Nor is traveling faster than the speed of light. But both alternatives have been scientifically shown not to have credibility. Science has demonstrated that dowsers do no better than chance regardless of who the “operator, or dowser” is. No “dowser” has ever shown an ability to actually detect changes in an electromagnetic field. Indeed, several studies have put dowsers to the test (http://goo.gl/ppBmy; http://goo.gl/aR8Tz).
“Dowsing is a technique that allows us to observe the info our own bodies obtain.”
This is one of those vague-but-feel-good statements that people like to make but really doesn’t impart anything meaningful. Our bodies receive information in various ways, but there is no mechanism shown to exist between an object held in a “dowser’s” hand and the ability to “observe” that information. If there truly is electromagnetic information being transmitted, then the body can do nothing with it unless it’s modulated to a format we can understand. Radio waves pass through us all the time an they often contain information, but we don’t “observe” that information in its EM form. Thankfully. Otherwise we’d have a television, radio, and wifi nightmare 24/7.
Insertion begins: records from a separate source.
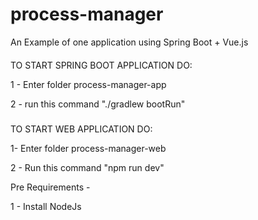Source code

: # process-manager
An Example of one application using Spring Boot + Vue.js


####
TO START SPRING BOOT APPLICATION DO:

1 - Enter folder process-manager-app 

2 - run this command "./gradlew bootRun"

#####
TO START WEB APPLICATION DO:

1- Enter folder process-manager-web

2 - Run this command "npm run dev"


Pre Requirements -

1 - Install NodeJs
Dowsing really isn’t accurate in any hands. Indeed, “competent hands” for dowsing implies the ability to deceive (either others or oneself) since dowsing relies on the ideomotor effect (http://en.wikipedia.org/wiki/Ideomotor_effect), a phenomenon that *does* have scientific support. But perhaps “scientific” isn’t something that holds meaning since you did, early in the post, use the phrase “so called scientific instruments,” which indicates a willingness to discount science and reject it. Or at least to doubt that an instrument of science is actually what it is purported to be.